C.      La doctrine de la préclusion découlant d’une question déjà tranchée et les décisions administratives

[101]                      La confirmation récente par la Cour, dans Figliola, du principe du caractère définitif sous‑jacent à la doctrine de la préclusion découlant d’une question déjà tranchée est essentielle pour assurer le respect des principes sous‑jacents de notre approche moderne du droit administratif.  L’approche préconisée par nos collègues en ne sauvegardant pas le caractère définitif des décisions sape aussi gravement ces principes.  Lorsqu’on applique la doctrine de la préclusion découlant d’une question déjà tranchée, il n’existe aucune raison de traiter la procédure administrative différemment de la procédure judiciaire au nom de l’« équité ».  Agir ainsi minerait l’ensemble du système de droit administratif.

[102]                      Dans Rasanen c. Rosemount Instruments Ltd. (1994), 17 O.R. (3d) 267 (C.A.), la Cour a décrit de la manière qui suit la raison d’être des tribunaux administratifs :

                    [traduction] [Les tribunaux administratifs] ont été expressément créés à titre d’organismes indépendants comme solution de rechange au processus judiciaire et notamment à sa panoplie de procédures.  Conçus pour être plus légers, plus accessibles, moins formels et plus expéditifs, ces organismes décisionnels impartiaux devaient trancher les litiges dans leur domaine de spécialisation plus rapidement et plus facilement, mais de manière tout aussi efficace et crédible . . .

                        . . . La méthode de règlement des litiges devant ces tribunaux peut sembler peu orthodoxe aux personnes habituées à la salle d’audience, mais bien qu’elle soit peu connue des connaisseurs des principes judiciaires, elle constitue tout autant une forme et une tribune de justice pour ses usagers.  [En italique dans l’original; p. 279‑280.]

[103]                      Lorsqu’on applique la doctrine de la préclusion découlant d’une question déjà tranchée dans le contexte du droit administratif, il est inadmissible d’invoquer les différences entre le processus et les procédures judiciaires et ceux utilisés par l’organisme administratif pour écarter le principe du caractère définitif des décisions.  On ne saurait non plus invoquer les objectifs différents visés par la procédure des tribunaux administratifs.  Autrement, toute question substantive de droit pourrait être réexaminée dans le cadre d’instances civiles ultérieures ou concurrentes, car on peut dire presque dans tous les cas que ces procédures ont des objectifs différents.  L’application discrétionnaire de la doctrine de la préclusion découlant d’une question déjà tranchée en droit administratif reconnaît que toute la panoplie de mesures de protection et de procédures ne se retrouve peut‑être pas dans le cadre d’une procédure administrative.  Cependant, ni l’absence de telles mesures ni les objectifs différents d’un processus administratif ne suffisent en eux‑mêmes pour justifier l’exercice par le tribunal de son pouvoir discrétionnaire.  En d’autres termes, la partie requérante ne peut chercher à [traduction] « s’appuyer sur des préoccupations touchant à l’équité en général qui surgissent chaque fois que la conclusion invoquée est tirée par un tribunal dont les procédures sont sommaires et dont les fonctions sont plus restreintes que celles des cours de justice » (Schweneke c. Ontario (2000), 47 O.R. (3d) 97 (C.A.), par. 41).

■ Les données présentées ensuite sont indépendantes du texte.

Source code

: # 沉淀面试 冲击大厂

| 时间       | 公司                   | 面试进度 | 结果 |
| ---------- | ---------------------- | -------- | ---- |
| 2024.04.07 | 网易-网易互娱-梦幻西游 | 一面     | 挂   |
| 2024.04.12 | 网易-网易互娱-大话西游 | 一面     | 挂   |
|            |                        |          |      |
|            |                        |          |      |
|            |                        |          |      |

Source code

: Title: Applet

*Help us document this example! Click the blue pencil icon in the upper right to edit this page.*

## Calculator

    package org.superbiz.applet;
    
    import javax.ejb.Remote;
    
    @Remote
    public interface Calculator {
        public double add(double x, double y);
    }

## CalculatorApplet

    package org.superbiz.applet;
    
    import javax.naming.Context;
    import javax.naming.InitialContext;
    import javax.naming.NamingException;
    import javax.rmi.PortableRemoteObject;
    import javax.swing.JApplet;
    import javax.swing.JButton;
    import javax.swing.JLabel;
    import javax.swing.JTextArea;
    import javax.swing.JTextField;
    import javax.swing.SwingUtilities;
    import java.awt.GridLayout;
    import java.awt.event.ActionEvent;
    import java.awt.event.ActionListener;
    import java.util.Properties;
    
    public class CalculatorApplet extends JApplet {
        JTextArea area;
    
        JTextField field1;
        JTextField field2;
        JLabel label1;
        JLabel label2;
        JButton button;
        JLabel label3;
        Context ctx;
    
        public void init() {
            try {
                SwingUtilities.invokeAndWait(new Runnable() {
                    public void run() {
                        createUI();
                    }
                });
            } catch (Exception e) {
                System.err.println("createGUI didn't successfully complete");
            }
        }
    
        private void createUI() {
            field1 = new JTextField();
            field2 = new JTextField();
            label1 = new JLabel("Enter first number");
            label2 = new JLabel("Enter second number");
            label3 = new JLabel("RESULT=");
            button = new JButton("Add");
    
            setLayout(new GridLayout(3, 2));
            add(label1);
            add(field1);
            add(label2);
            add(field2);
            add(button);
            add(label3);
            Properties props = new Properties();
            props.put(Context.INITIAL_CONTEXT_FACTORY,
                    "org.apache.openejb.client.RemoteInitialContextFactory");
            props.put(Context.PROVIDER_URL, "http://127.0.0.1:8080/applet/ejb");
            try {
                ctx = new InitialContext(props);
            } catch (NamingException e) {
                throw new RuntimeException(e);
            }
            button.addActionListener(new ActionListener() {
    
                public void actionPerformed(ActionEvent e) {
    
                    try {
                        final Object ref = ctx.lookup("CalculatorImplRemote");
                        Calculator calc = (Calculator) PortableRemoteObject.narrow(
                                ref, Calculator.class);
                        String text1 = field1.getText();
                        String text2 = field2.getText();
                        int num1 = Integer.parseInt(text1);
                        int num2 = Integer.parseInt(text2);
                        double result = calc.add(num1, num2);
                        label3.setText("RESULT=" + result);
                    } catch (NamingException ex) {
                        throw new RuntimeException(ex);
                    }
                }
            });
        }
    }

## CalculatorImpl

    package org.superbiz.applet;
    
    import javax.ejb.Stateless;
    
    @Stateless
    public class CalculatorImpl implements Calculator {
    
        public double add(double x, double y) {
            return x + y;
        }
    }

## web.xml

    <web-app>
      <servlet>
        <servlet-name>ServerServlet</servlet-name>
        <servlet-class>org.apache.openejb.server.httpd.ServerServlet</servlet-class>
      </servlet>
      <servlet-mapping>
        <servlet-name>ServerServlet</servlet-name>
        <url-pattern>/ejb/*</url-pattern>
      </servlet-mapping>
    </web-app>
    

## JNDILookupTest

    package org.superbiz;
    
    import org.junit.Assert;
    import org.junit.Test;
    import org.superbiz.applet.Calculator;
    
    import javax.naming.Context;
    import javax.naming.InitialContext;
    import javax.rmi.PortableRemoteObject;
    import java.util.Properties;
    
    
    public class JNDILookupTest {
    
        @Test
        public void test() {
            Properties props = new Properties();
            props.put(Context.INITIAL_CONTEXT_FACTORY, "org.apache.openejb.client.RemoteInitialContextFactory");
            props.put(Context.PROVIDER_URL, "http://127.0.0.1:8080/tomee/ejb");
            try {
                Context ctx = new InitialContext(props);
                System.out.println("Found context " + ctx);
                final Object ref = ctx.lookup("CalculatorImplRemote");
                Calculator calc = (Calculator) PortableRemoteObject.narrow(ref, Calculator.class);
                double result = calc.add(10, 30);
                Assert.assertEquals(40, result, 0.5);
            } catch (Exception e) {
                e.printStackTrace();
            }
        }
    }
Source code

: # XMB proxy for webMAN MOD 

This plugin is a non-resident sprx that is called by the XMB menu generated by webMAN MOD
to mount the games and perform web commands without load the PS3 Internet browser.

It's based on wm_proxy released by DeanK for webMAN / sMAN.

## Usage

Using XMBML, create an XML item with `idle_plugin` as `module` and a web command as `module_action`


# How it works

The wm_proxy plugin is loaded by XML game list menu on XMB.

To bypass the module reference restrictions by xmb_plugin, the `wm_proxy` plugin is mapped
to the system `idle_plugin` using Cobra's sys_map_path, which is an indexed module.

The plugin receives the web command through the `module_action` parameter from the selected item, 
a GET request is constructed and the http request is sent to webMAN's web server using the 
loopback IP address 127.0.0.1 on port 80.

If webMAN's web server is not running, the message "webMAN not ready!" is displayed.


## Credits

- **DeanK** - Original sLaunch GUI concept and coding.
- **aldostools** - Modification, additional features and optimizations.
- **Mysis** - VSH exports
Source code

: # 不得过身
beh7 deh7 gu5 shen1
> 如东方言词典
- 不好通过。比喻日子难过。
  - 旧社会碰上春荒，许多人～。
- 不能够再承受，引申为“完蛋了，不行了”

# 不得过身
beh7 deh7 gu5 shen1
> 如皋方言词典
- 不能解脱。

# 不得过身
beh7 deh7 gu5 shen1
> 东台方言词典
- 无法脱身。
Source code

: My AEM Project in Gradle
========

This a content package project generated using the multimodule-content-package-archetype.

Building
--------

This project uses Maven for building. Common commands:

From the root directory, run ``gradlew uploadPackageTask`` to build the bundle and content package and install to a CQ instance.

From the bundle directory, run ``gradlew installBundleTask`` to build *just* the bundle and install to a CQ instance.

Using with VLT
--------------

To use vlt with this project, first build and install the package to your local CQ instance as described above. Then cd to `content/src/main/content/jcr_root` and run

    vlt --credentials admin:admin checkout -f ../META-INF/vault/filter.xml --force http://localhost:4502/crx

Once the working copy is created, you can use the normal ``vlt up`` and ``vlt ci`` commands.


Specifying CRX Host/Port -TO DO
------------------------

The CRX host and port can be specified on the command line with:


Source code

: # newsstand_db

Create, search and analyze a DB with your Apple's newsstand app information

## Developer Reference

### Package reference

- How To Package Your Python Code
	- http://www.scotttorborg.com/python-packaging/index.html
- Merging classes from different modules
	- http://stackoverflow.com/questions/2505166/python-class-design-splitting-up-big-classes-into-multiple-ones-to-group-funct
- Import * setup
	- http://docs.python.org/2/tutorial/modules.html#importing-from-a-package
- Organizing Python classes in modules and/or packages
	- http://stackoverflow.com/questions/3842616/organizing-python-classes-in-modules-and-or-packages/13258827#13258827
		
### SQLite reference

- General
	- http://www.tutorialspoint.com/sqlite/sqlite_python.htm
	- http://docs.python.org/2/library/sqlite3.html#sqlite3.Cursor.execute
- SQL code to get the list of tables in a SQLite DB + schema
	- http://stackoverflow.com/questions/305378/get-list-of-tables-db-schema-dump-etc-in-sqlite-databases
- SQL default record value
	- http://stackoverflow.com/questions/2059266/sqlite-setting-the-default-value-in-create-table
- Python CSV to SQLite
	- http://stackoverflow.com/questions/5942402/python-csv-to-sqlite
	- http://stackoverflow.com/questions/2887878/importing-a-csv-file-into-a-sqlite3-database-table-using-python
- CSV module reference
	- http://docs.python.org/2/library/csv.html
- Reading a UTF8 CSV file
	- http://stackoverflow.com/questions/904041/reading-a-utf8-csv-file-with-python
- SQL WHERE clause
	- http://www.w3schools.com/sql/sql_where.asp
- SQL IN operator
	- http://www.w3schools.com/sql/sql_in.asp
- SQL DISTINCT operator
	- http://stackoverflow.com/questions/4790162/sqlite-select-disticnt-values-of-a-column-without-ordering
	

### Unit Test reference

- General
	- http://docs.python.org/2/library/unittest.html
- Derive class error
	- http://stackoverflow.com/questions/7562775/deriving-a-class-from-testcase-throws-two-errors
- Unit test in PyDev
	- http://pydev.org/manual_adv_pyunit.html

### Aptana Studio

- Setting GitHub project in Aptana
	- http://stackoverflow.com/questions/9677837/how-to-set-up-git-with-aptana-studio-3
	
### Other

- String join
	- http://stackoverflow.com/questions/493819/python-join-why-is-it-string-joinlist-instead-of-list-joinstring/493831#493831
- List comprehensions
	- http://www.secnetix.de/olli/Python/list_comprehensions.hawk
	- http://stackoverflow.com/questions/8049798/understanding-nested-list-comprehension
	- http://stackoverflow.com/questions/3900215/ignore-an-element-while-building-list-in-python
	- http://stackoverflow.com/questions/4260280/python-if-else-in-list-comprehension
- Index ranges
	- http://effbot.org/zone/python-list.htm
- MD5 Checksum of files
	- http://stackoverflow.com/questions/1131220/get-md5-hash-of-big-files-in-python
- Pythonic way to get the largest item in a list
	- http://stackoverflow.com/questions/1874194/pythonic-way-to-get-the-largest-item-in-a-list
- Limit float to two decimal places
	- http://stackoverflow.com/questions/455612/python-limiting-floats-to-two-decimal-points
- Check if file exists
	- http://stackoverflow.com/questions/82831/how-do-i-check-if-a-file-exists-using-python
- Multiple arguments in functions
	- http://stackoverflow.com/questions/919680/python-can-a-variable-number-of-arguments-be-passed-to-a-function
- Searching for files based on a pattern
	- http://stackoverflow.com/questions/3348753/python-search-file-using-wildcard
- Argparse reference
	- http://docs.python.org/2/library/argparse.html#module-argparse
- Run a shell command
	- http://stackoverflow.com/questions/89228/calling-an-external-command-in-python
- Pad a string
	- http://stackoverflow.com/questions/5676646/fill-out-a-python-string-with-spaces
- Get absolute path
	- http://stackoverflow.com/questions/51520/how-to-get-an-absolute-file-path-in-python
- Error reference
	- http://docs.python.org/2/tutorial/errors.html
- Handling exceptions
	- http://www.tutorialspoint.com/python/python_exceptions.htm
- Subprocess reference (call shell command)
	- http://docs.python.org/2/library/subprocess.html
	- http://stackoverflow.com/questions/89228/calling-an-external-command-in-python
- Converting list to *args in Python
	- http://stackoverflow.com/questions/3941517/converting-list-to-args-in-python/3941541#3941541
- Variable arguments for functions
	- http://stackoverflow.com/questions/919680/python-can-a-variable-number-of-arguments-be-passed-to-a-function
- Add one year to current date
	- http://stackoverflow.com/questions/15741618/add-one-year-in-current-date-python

[104]                      Dans Figliola, les juges majoritaires font constamment référence conjointement aux décisions des tribunaux et des cours de justice lorsqu’ils discutent des principes applicables — y compris l’exercice du pouvoir discrétionnaire — et ils ne font jamais de distinction entre celles-ci.  L’idée que ce pouvoir discrétionnaire devrait être plus étendu lorsqu’il est question de tribunaux administratifs n’est évoquée que dans la dissidence (par. 61).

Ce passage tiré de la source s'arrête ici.